### Problem
Starting at the line that contains "## **인프라 다이어그램**", copy each line through the end of the listing below. Include both ends and output nothing more.
- - -
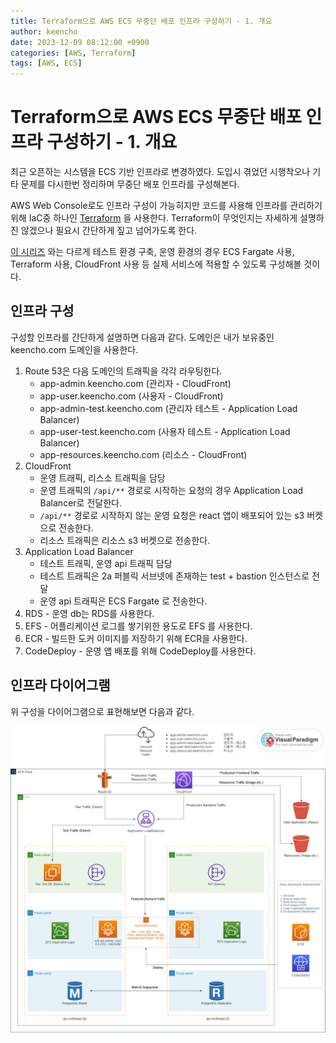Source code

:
```yaml
---
title: Terraform으로 AWS ECS 무중단 배포 인프라 구성하기 - 1. 개요
author: keencho
date: 2023-12-09 08:12:00 +0900
categories: [AWS, Terraform]
tags: [AWS, ECS]
---
```


# **Terraform으로 AWS ECS 무중단 배포 인프라 구성하기 - 1. 개요**
최근 오픈하는 시스템을 ECS 기반 인프라로 변경하였다. 도입시 겪었던 시행착오나 기타 문제를 다시한번 정리하며 무중단 배포 인프라를 구성해본다.

AWS Web Console로도 인프라 구성이 가능히지만 코드를 사용해 인프라를 관리하기 위해 IaC중 하나인 [Terraform](https://www.terraform.io/) 을 사용한다. Terraform이 무엇인지는 자세하게 설명하진 않겠으나 필요시 간단하게 짚고 넘어가도록 한다.

[이 시리즈](https://keencho.github.io/posts/aws-cicd-1/) 와는 다르게 테스트 환경 구축, 운영 환경의 경우 ECS Fargate 사용, Terraform 사용, CloudFront 사용 등 실제 서비스에 적용할 수 있도록 구성해볼 것이다.

## **인프라 구성**
구성할 인프라를 간단하게 설명하면 다음과 같다. 도메인은 내가 보유중인 keencho.com 도메인을 사용한다.

1. Route 53은 다음 도메인의 트래픽을 각각 라우팅한다.
   - app-admin.keencho.com (관리자 - CloudFront)
   - app-user.keencho.com (사용자 - CloudFront)
   - app-admin-test.keencho.com (관리자 테스트 - Application Load Balancer)
   - app-user-test.keencho.com (사용자 테스트 - Application Load Balancer)
   - app-resources.keencho.com (리소스 - CloudFront)
2. CloudFront
   - 운영 트래픽, 리스소 트래픽을 담당
   - 운영 트래픽의 `/api/**` 경로로 시작하는 요청의 경우 Application Load Balancer로 전달한다.
   - `/api/**` 경로로 시작하지 않는 운영 요청은 react 앱이 배포되어 있는 s3 버켓으로 전송한다.
   - 리소스 트래픽은 리소스 s3 버켓으로 전송한다.
3. Application Load Balancer
   - 테스트 트래픽, 운영 api 트래픽 담당
   - 테스트 트래픽은 2a 퍼블릭 서브넷에 존재하는 test + bastion 인스턴스로 전달
   - 운영 api 트래픽은 ECS Fargate 로 전송한다.
4. RDS - 운영 db는 RDS를 사용한다.
5. EFS - 어플리케이션 로그를 쌓기위한 용도로 EFS 를 사용한다.
6. ECR - 빌드한 도커 이미지를 저장하기 위해 ECR을 사용한다.
7. CodeDeploy - 운영 앱 배포를 위해 CodeDeploy를 사용한다.

## **인프라 다이어그램**
위 구성을 다이어그램으로 표현해보면 다음과 같다.

![서버구성도](/assets/img/custom/terraform-aws-ecs-infra/서버구성도.png)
- - -
### Completed exercise
## **인프라 다이어그램**
위 구성을 다이어그램으로 표현해보면 다음과 같다.

![서버구성도](/assets/img/custom/terraform-aws-ecs-infra/서버구성도.png)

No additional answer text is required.